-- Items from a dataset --
- Opening Delimiter -

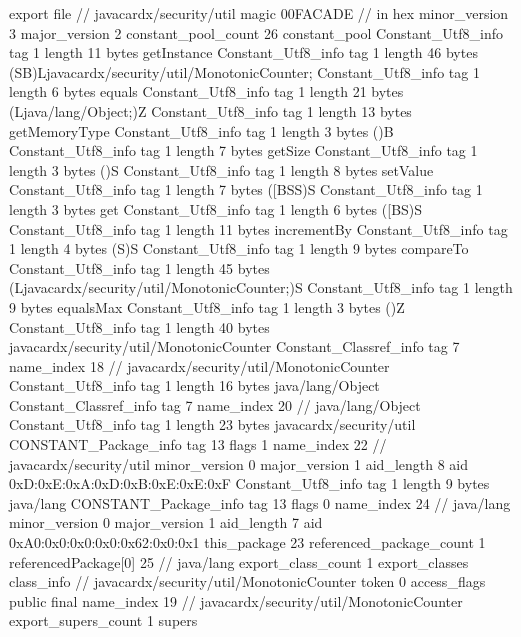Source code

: export file {		// javacardx/security/util
	magic	00FACADE		 // in hex
	minor_version	3
	major_version	2
	constant_pool_count	26
	constant_pool {
		Constant_Utf8_info {
			tag	1
			length	11
			bytes	getInstance
		}
		Constant_Utf8_info {
			tag	1
			length	46
			bytes	(SB)Ljavacardx/security/util/MonotonicCounter;
		}
		Constant_Utf8_info {
			tag	1
			length	6
			bytes	equals
		}
		Constant_Utf8_info {
			tag	1
			length	21
			bytes	(Ljava/lang/Object;)Z
		}
		Constant_Utf8_info {
			tag	1
			length	13
			bytes	getMemoryType
		}
		Constant_Utf8_info {
			tag	1
			length	3
			bytes	()B
		}
		Constant_Utf8_info {
			tag	1
			length	7
			bytes	getSize
		}
		Constant_Utf8_info {
			tag	1
			length	3
			bytes	()S
		}
		Constant_Utf8_info {
			tag	1
			length	8
			bytes	setValue
		}
		Constant_Utf8_info {
			tag	1
			length	7
			bytes	([BSS)S
		}
		Constant_Utf8_info {
			tag	1
			length	3
			bytes	get
		}
		Constant_Utf8_info {
			tag	1
			length	6
			bytes	([BS)S
		}
		Constant_Utf8_info {
			tag	1
			length	11
			bytes	incrementBy
		}
		Constant_Utf8_info {
			tag	1
			length	4
			bytes	(S)S
		}
		Constant_Utf8_info {
			tag	1
			length	9
			bytes	compareTo
		}
		Constant_Utf8_info {
			tag	1
			length	45
			bytes	(Ljavacardx/security/util/MonotonicCounter;)S
		}
		Constant_Utf8_info {
			tag	1
			length	9
			bytes	equalsMax
		}
		Constant_Utf8_info {
			tag	1
			length	3
			bytes	()Z
		}
		Constant_Utf8_info {
			tag	1
			length	40
			bytes	javacardx/security/util/MonotonicCounter
		}
		Constant_Classref_info {
			tag	7
			name_index	18		// javacardx/security/util/MonotonicCounter
		}
		Constant_Utf8_info {
			tag	1
			length	16
			bytes	java/lang/Object
		}
		Constant_Classref_info {
			tag	7
			name_index	20		// java/lang/Object
		}
		Constant_Utf8_info {
			tag	1
			length	23
			bytes	javacardx/security/util
		}
		CONSTANT_Package_info {
			tag	13
			flags	1
			name_index	22		// javacardx/security/util
			minor_version	0
			major_version	1
			aid_length	8
			aid	0xD:0xE:0xA:0xD:0xB:0xE:0xE:0xF
		}
		Constant_Utf8_info {
			tag	1
			length	9
			bytes	java/lang
		}
		CONSTANT_Package_info {
			tag	13
			flags	0
			name_index	24		// java/lang
			minor_version	0
			major_version	1
			aid_length	7
			aid	0xA0:0x0:0x0:0x0:0x62:0x0:0x1
		}
	}
	this_package	23
	referenced_package_count	1
	referencedPackage[0]	25		// java/lang
	export_class_count	1
	export_classes {
		class_info {		// javacardx/security/util/MonotonicCounter
			token	0
			access_flags	public final
			name_index	19		// javacardx/security/util/MonotonicCounter
			export_supers_count	1
			supers {
}}}}
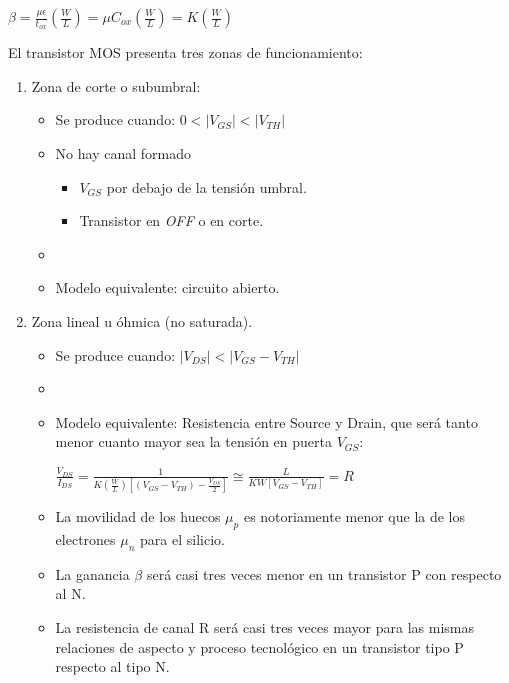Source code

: \documentclass[oneside]{book}
\numberwithin{equation}{section}
\numberwithin{figure}{section}
\numberwithin{table}{section}
\begin{document}
				\begin{center}
					$\displaystyle \beta=\frac{\mu \epsilon}{t_{ox}}\left(\frac{W}{L}\right)=\mu C_{ox}\left(\frac{W}{L}\right)=K\left(\frac{W}{L}\right)$\\
				\end{center}				
				
				El transistor MOS presenta tres zonas de funcionamiento:\\
				
				\begin{enumerate}
					\item Zona de corte o subumbral:
						\begin{itemize}
							\item Se produce cuando: $0<|V_{GS}|<|V_{TH}|$
							\item No hay canal formado
								\begin{itemize}
									\item $V_{GS}$ por debajo de la tensión umbral.
									\item Transistor en \textit{OFF} o en corte. 
								\end{itemize}
							\item {}
							\item Modelo equivalente: circuito abierto.
						\end{itemize}
					\item Zona lineal u óhmica (no saturada).
						\begin{itemize}
							\item Se produce cuando: $|V_{DS}|<|V_{GS}-V_{TH}|$
							\item {}
							\item Modelo equivalente: Resistencia entre Source y Drain, que será tanto menor cuanto mayor sea la tensión en puerta $V_{GS}$:
								\begin{center}
									$\displaystyle \frac{V_{DS}}{I_{DS}}=\frac{1}{K\left(\frac{W}{L}\right)\left[(V_{GS}-V_{TH})-\frac{V_{DS}}{2}\right]} \cong \frac{L}{KW\left[V_{GS}-V_{TH}\right]}=R$
								\end{center}
							\item La movilidad de los huecos $\mu_p$ es notoriamente menor que la de los electrones $\mu_n$ para el silicio. 
							\item La ganancia $\beta$ será casi tres veces menor en un transistor P con respecto al N.
							\item La resistencia de canal R será casi tres veces mayor para las mismas relaciones de aspecto y proceso tecnológico en un transistor tipo P respecto al tipo N.

\end{itemize}
\end{enumerate}
\end{document}
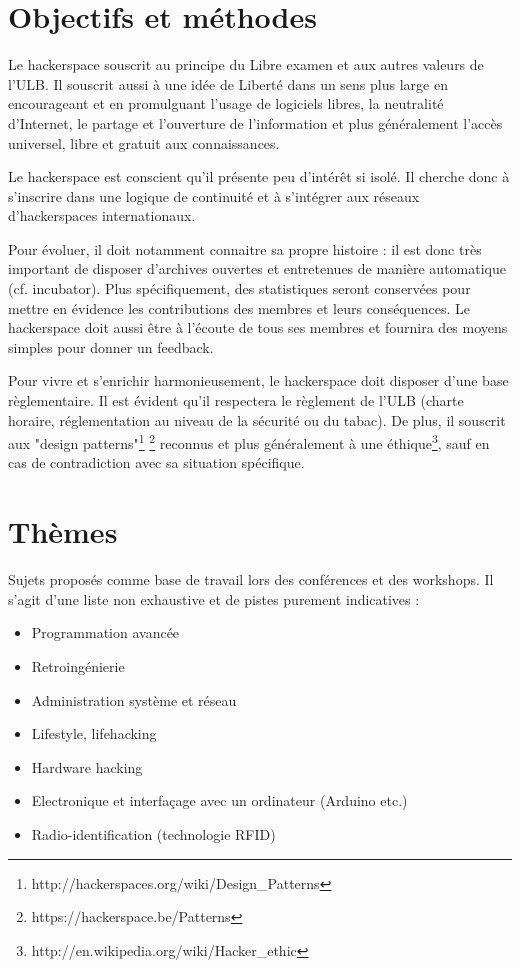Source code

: \documentclass{article}
\begin{document}
\section{Objectifs et méthodes}

Le hackerspace souscrit au principe du Libre examen et aux autres valeurs de l'ULB.
Il souscrit aussi à une idée de Liberté dans un sens plus large en encourageant et en promulguant l'usage de logiciels libres, la neutralité d'Internet, le partage et l'ouverture de 
l'information et plus généralement l'accès universel, libre et gratuit aux connaissances.

Le hackerspace est conscient qu'il présente peu d'intérêt si isolé. Il cherche donc 
à s'inscrire dans une logique de continuité et à s'intégrer aux réseaux d'hackerspaces 
internationaux.

Pour évoluer, il doit notamment connaitre sa propre histoire : il est 
donc très important de disposer d'archives ouvertes et entretenues de manière 
automatique (cf. incubator). Plus spécifiquement, des statistiques seront 
conservées pour mettre en évidence les contributions des membres et leurs conséquences. 
Le hackerspace doit aussi être à l'écoute de tous ses membres et fournira des moyens simples pour 
donner un feedback. 

Pour vivre et s'enrichir harmonieusement, le hackerspace doit disposer d'une base 
règlementaire. Il est évident qu'il respectera le règlement de l'ULB 
(charte horaire, réglementation au niveau de la sécurité ou du tabac). De plus, il souscrit aux 
"design patterns"\footnote{http://hackerspaces.org/wiki/Design\_Patterns}
\footnote{https://hackerspace.be/Patterns} reconnus et plus généralement à une 
éthique\footnote{http://en.wikipedia.org/wiki/Hacker\_ethic}, sauf en cas de 
contradiction avec sa situation spécifique.


\section{Thèmes}

Sujets proposés comme base de travail lors des 
conférences et des workshops. Il s'agit d'une liste non exhaustive et de pistes purement indicatives :
\begin{itemize}
\item Programmation avancée
\item Retroingénierie
\item Administration système et réseau
\item Lifestyle, lifehacking
\item Hardware hacking
\item Electronique et interfaçage avec un ordinateur (Arduino etc.)
\item Radio-identification (technologie RFID)
\end{itemize}
\end{document}
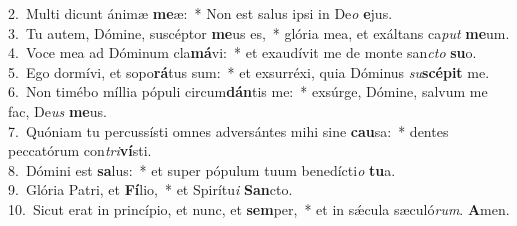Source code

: {2.~}Multi dicunt ánimæ \textbf{me}æ:~* Non est salus ipsi in De\textit{o} \textbf{e}jus.\\
{3.~}Tu autem, Dómine, suscéptor \textbf{me}us es,~* glória mea, et exáltans ca\textit{put} \textbf{me}um.\\
{4.~}Voce mea ad Dóminum cla\textbf{má}vi:~* et exaudívit me de monte san\textit{cto} \textbf{su}o.\\
{5.~}Ego dormívi, et sopo\textbf{rá}tus sum:~* et exsurréxi, quia Dóminus \textit{su}\textbf{scé}\textbf{pit} me.\\
{6.~}Non timébo míllia pópuli circum\textbf{dán}tis me:~* exsúrge, Dómine, salvum me fac, De\textit{us} \textbf{me}us.\\
{7.~}Quóniam tu percussísti omnes adversántes mihi sine \textbf{cau}sa:~* dentes peccatórum con\textit{tri}\textbf{ví}sti.\\
{8.~}Dómini est \textbf{sa}lus:~* et super pópulum tuum benedícti\textit{o} \textbf{tu}a.\\
{9.~}Glória Patri, et \textbf{Fí}lio,~* et Spirítu\textit{i} \textbf{San}cto.\\
{10.~}Sicut erat in princípio, et nunc, et \textbf{sem}per,~* et in sǽcula sæculó\textit{rum}. \textbf{A}men.\\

- Closing Delimiter -

-- Required action --
Go through the records and pull out each line that includes the word "left".

-- Reply --
					$\displaystyle \beta=\frac{\mu \epsilon}{t_{ox}}\left(\frac{W}{L}\right)=\mu C_{ox}\left(\frac{W}{L}\right)=K\left(\frac{W}{L}\right)$\\
									$\displaystyle \frac{V_{DS}}{I_{DS}}=\frac{1}{K\left(\frac{W}{L}\right)\left[(V_{GS}-V_{TH})-\frac{V_{DS}}{2}\right]} \cong \frac{L}{KW\left[V_{GS}-V_{TH}\right]}=R$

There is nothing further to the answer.